La macchina della repressione. La città di Melitopol, che prima della guerra contava 150mila abitanti, è tra i simboli più cruenti dell’occupazione da parte delle forze russe. Qui, in questo snodo cruciale tra l’area di Zaporizhzhia e la Crimea,i militari hanno messo in piedi una vera e propria macchina della repressione per conseguire l’obiettivo della “russificazione” coatta,con arresti sistematici, passaporti ucraini strappati sotto la minaccia delle armi e una totale revisione dei programmi scolastici, per educare fin da piccoli al Russkiy Mir, il modo di guardare il mondo secondo la visione della Russia. Ma proprio qui, nei territori controllati dall’esercito russo, dove la popolazione è stata forzata a rinnegare la propria cittadinanza e dove sono rispuntati perfino i simboli dell’Urss, compresi monumenti in onore di Stalin, c’è un gruppo di persone particolarmente attivo nella resistenza non violenta. Anzi, un gruppo di donne. Si chiamano “Zla Mavka”, tradotto “Le fate arrabbiate”, e rappresentano uno dei collettivi di resistenza più celebri di tutta l’Ucraina: le loro attività puntano al coinvolgimento della popolazione locale in manifestazioni di dissenso pacifico, lanciando messaggi contro l’occupazione e tenendo viva la cultura nazionale.
Azioni di controinformazione. Le “mavke” operano in clandestinità, consapevoli che esporsi apertamente potrebbe rappresentare un grosso problema per via del controllo russo. Che pure – ed è questo il loro punto di forza – non può nulla contro le manifestazioni di dissenso non violento. L’impegno principale del collettivo consiste in azioni di controinformazione, visto che nei territori sono disponibili soltanto i media russi, con il rischio che l’unica voce che si può ascoltare finisca per diventare non solo la normalità, ma anche la verità. E così, le volenterose componenti del gruppo si occupano di realizzare addirittura un giornale che viene stampato di nascosto e diffuso nei modi più svariati, affisso sui muri, lanciato nei cortili o appoggiato ai bordi delle strade e nei parchi pubblici. All’interno, informazioni sull’andamento del conflitto e testi che ricordano alle persone la loro vera identità: quella ucraina.
Social e fogli di carta. Per aumentare l’eco delle sue azioni, il gruppo si affida anche alle piattaforme social dove condivide vignette in bianco e nero con scene ironiche o tradizionali e fotografie di piccoli fogli di carta sparsi in giro per la città. “La resistenza è diversa, a volte è solo un foglio con poche parole sul muro. Ma basta che qualcuno si fermi, sorrida e si ricordi che non è solo. Sono le cose semplici a dare speranza, e le parole ucraine familiari ricordano alle persone chi sono”, si legge in uno degli ultimi post diffusi su Instagram.

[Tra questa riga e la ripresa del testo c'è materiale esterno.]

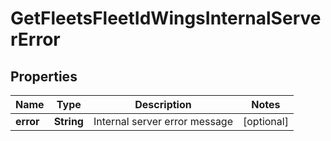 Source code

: 
# GetFleetsFleetIdWingsInternalServerError

## Properties
Name | Type | Description | Notes
------------ | ------------- | ------------- | -------------
**error** | **String** | Internal server error message |  [optional]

Un’attività collettiva. I piccoli gesti di resistenza, basati sull’informazione, sull’arte e la cultura, hanno permesso al movimento Zla Mavka di espandersi in altre città, da Simferopoli a Zaporizhzhia, allargando le maglie della rete e dando il via a una nuova attività collettiva. Un diario online in cui raccogliere testimonianze in forma anonima, per raccontare com’è vivere nei territori sotto occupazione e quali sono le principali difficoltà che si incontrano nel quotidiano: un modo per tenere accesa l’attenzione su una pagina critica dell’invasione da parte dell’esercito russo, ma anche uno strumento per continuare a far sentire la voce della popolazione ucraina che non desidera altro che tornare a vivere un tempo di pace.
L’emblema della libertà. Parallelamente, negli stessi territori è attivo il movimento del “Nastro giallo”, ispirato alla manifestazione che si svolse a Kherson nel 2022, poco dopo l’occupazione, quando quasi 400 persone sfidarono i militari scendendo per le strade con nastri gialli come lo stemma nazionale e altri simboli ucraini.
Da allora, il drappo ha assunto un significato profondo, emblema di identità e di resistenza non violenta:
in rete gli attivisti invitano le persone a pubblicare foto che mostrano i nastrini gialli nelle città occupate, ma si occupano anche di curare il progetto “Occhi dell’Ucraina” in cui confluiscono tantissime testimonianze – sull’idea dei diari di Zla Mavka – per tenere traccia delle vessazioni che la popolazione è costretta a subire dalle forze russe, dai blackout alle perquisizioni, dai libri di testo epurati dalla storia ucraina e altre azioni di propaganda.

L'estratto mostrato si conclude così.